Arriving on the back of a cycle did prove to be quite a hassle at my not so cool bank job. A bummer carting that helmet on those carnival rides, it was easier just to wear the dang thing. Nights out would be no more than casual affairs, as a 45 mile an hour wall of wind should never be trifled with in lace and frills. Purses were a no-no, so I learned to live with only that which could be stuffed in any of my pockets. Movie nights were arrive-earlier-than-usual, cause there had to be a third seat just for our pair of helmets. And I'll have to admit while flying about, here and there, thoughts of lamed, maimed, dead on arrival never entered my wind numbed brain at all.
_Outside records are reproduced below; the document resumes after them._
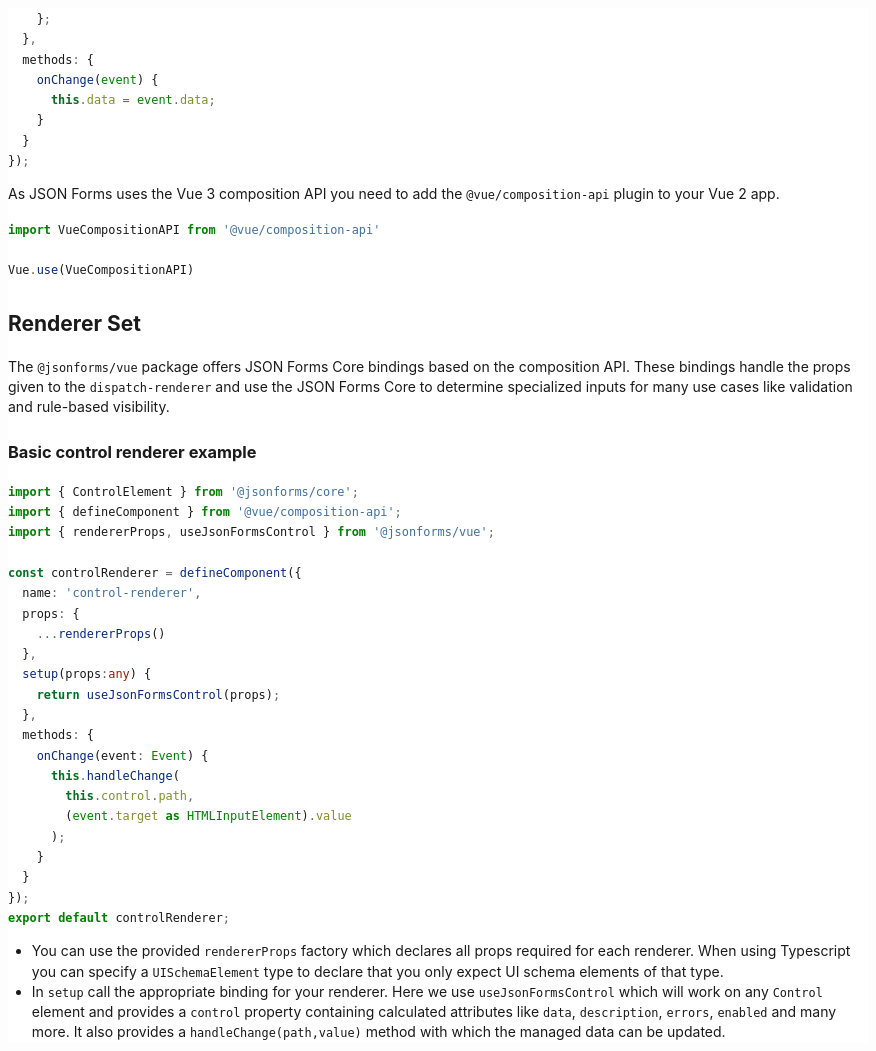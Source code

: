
 ```ts
    };
  },
  methods: {
    onChange(event) {
      this.data = event.data;
    }
  }
});
```

As JSON Forms uses the Vue 3 composition API you need to add the `@vue/composition-api` plugin to your Vue 2 app.

```ts
import VueCompositionAPI from '@vue/composition-api'

Vue.use(VueCompositionAPI)
```

## Renderer Set

The `@jsonforms/vue` package offers JSON Forms Core bindings based on the composition API.
These bindings handle the props given to the `dispatch-renderer` and use the JSON Forms Core to determine specialized inputs for many use cases like validation and rule-based visibility.

### Basic control renderer example

```ts
import { ControlElement } from '@jsonforms/core';
import { defineComponent } from '@vue/composition-api';
import { rendererProps, useJsonFormsControl } from '@jsonforms/vue';

const controlRenderer = defineComponent({
  name: 'control-renderer',
  props: {
    ...rendererProps()
  },
  setup(props:any) {
    return useJsonFormsControl(props);
  },
  methods: {
    onChange(event: Event) {
      this.handleChange(
        this.control.path,
        (event.target as HTMLInputElement).value
      );
    }
  }
});
export default controlRenderer;
```

* You can use the provided `rendererProps` factory which declares all props required for each renderer.
    When using Typescript you can specify a `UISchemaElement` type to declare that you only expect UI schema elements of that type.
* In `setup` call the appropriate binding for your renderer.
    Here we use `useJsonFormsControl` which will work on any `Control` element and provides a `control` property containing calculated attributes like `data`, `description`, `errors`, `enabled` and many more.
    It also provides a `handleChange(path,value)` method with which the managed data can be updated.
This wild and woolly relationship only lasted until winter's arrival, then it fizzled and sputtered to a really fast death. It wasn't in the Harley's favor when boyfriend showed up date night drenched from head to toe, the victim of a bus flying past that water soaked intersection red light had halted him at. That could have been me, too...what if I had been with him? Nor was I impressed at just how much excruciating pain I could endure whipping through that 28 degree icy funnel of arctic air. Let's just say Harleys and winters don't co-mingle well together, and leave it at that. My cool love affair bit the dust at record speed, as I began to frantically desire enclosed transportation of any type...I was desperate and becoming none too picky. Not that I considered cruising on the back of a Harley an "are you out of your mind" moment, but as far as I was concerned, it was definitely just a sweet summer affair.